Top of AVAILABLE DATA
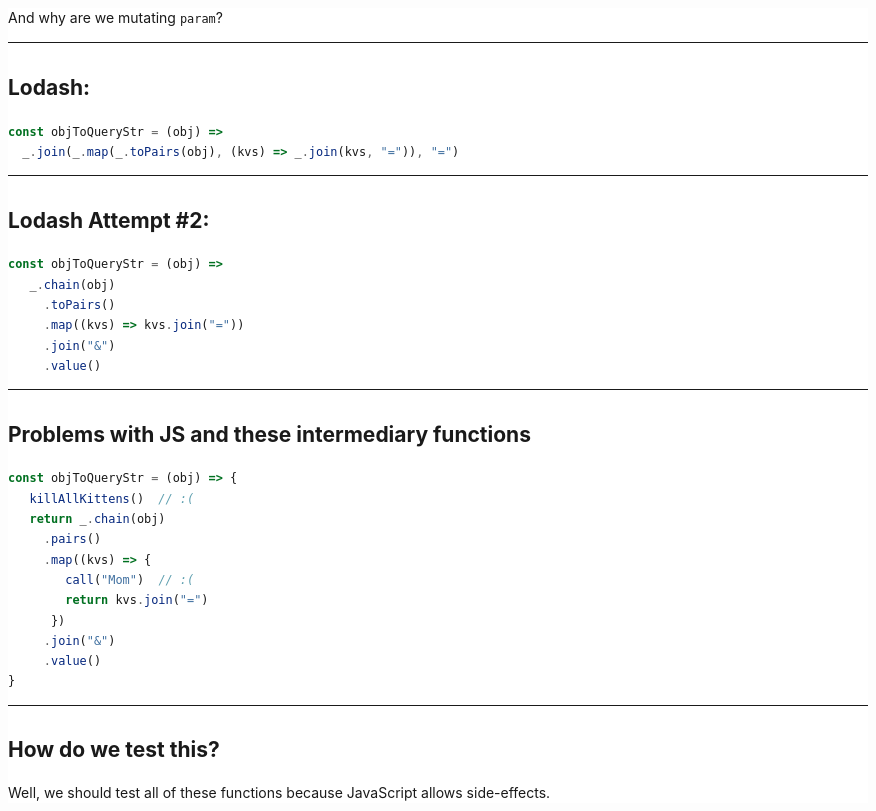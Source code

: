 And why are we mutating `param`?


* * *


## Lodash:

```js
const objToQueryStr = (obj) =>
  _.join(_.map(_.toPairs(obj), (kvs) => _.join(kvs, "=")), "=")
```


- - -


## Lodash Attempt #2:

```js
const objToQueryStr = (obj) =>
   _.chain(obj)
     .toPairs()
     .map((kvs) => kvs.join("="))
     .join("&")
     .value()
```


* * *


## Problems with JS and these intermediary functions

```js
const objToQueryStr = (obj) => {
   killAllKittens()  // :(
   return _.chain(obj)
     .pairs()
     .map((kvs) => {
        call("Mom")  // :(
        return kvs.join("=")
      })
     .join("&")
     .value()
}
```


* * *


## How do we test this?


Well, we should test all of these functions because JavaScript allows side-effects.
Bottom of AVAILABLE DATA
--- EXERCISE DIRECTIONS ---
Select all lines with the word "toPairs" from the entries above.

--- FINISHED EXERCISE ---
  _.join(_.map(_.toPairs(obj), (kvs) => _.join(kvs, "=")), "=")
     .toPairs()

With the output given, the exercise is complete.